“When my soul fainted within me, I remembered the Lord; and my prayer went up to You, into Your holy temple.” Jonah 2:7
If ever there was someone in a dire circumstance, with almost no hope to be delivered from it, it was Jonah. A captive in the belly of a fish, he was a prisoner in utter darkness, deprived of fresh air and sunshine, with weeds wrapped around his head, in total solitude. He was in essence “lost,” for his only point of reference was the walls of the belly of the fish, not having any idea where he was, except that the “floods” surrounded him, and the billows, or waves, relentlessly passed over him. He was a man who had come to the conclusion that God had cast him into the deep, and that now he had been cast out of His sight. He was persuaded for a time that he was alone, “without God,” lost, with strength and resolve failing, with only one place perhaps to look…upward. Jonah, at the end of three days would “…look again toward Your holy temple.” (2:4) There was but one hope left for Jonah, and that hope depended upon the saving mercy and grace of God. But first, there had to be a change of heart in Jonah, for Jonah had become an idolater without realizing it. We know this by what he wrote in his book: “Those who regard worthless idols forsake their own Mercy.” (2:8) Jonah became an idolater when he adopted a wrong idea of God, for this is how idolatry begins. Because of Jonah’s resentment towards the Ninevites, his hatred for them to the point of wanting them killed, he came to believe that God would let him go his own way, defying his calling and gifts. He also came to believe that he could escape the “presence of the Lord,” that somewhere, in this case by the sea, he could flee from God, without Him knowing, and without consequences. The very means by which he sought to escape became the very thing that would imprison him, the sea with a very large fish. However, God is bigger than Jonah, and all that he could erroneously think of Him. In His sovereignty He would prepare a fish, just the right size, at the right time, to save Jonah from drowning, eventually to save him from himself. The false ideas that Jonah had come to embrace and believe, would need to be shattered, for in reality, there was no place where he could escape to, no place or time where he could hide his defiance of God, the God who was seeking to save a multitude of people. So, how did God bring Jonah to a change of heart, so that He could save him?

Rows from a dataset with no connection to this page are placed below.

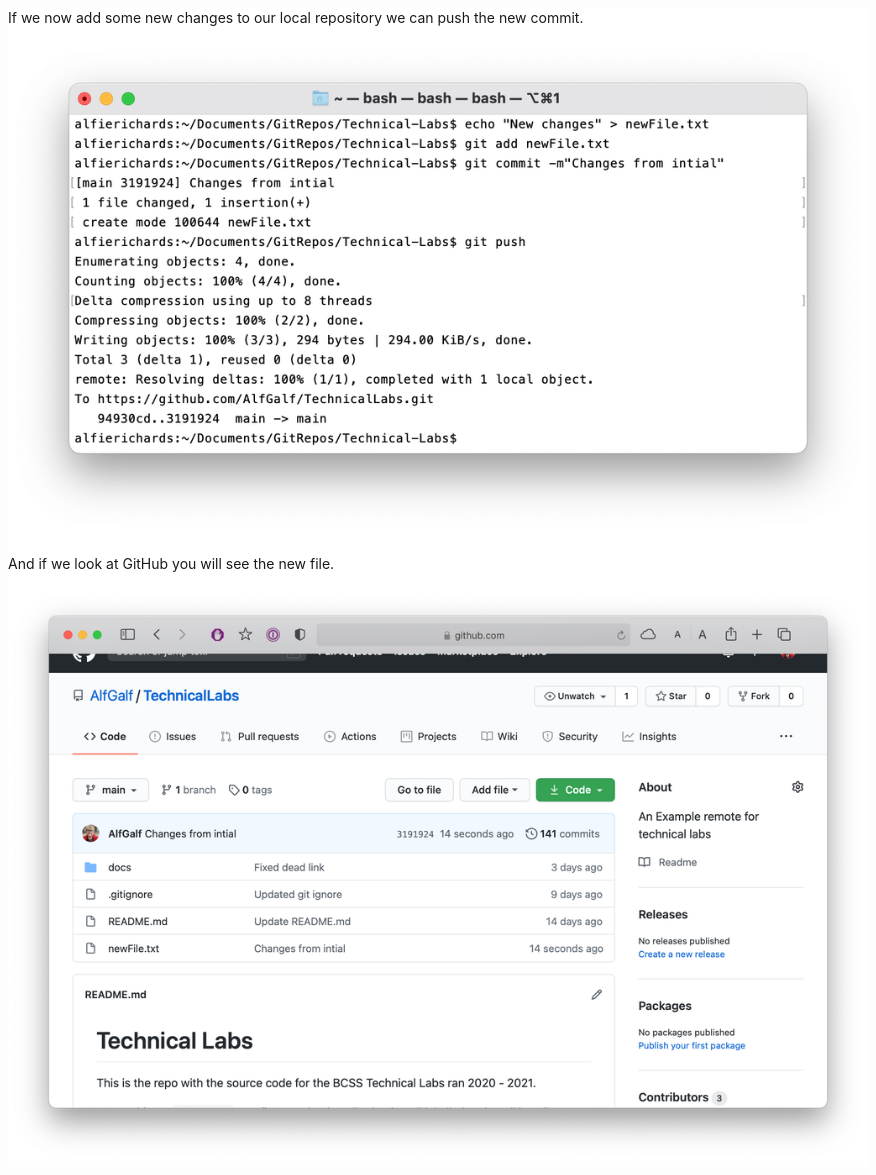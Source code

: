 If we now add some new changes to our local repository we can push the new 
commit. 

![Pushing new changes to remote](assets/GitPt2/08GitAddNewChanges.png)

And if we look at GitHub you will see the new file.

![New changes in git repository](assets/GitPt2/09GitUpdatedRepo.png)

God would first of all stop Jonah in his flight, thwarting his plans of escape. He shut them down, not giving Jonah the right to terminate his life, but to be in a position where God would use three days to bring Jonah to realize that nothing was by accident, and that God was seeking him, determined to restore him. The mission of Jonah never changed. It was the same before he came to reside in the belly of the fish, as it would be afterwards. There were only two things that kept him from God delivering him, the first being, his sin against God. That sin of rebellion, and disobedience had to be dealt with. It would take three days, but finally Jonah would come back to God, thinking rightly of Him.
The second thing that kept him from deliverance was the failure to remember, to remember the One who had called him, loved him, and equipped him to do His bidding, specifically in the proclamation of His life-giving words. It would be, when Jonah remembered that the Lord was gracious and merciful, slow to anger and abundant in lovingkindness, who relents from doing harm,” (4:2), that his prayer would rise up to God. God would restore his servant to the embracing again of his calling.
Dear Father, Help us to remember. In Jesus’ name, Amen.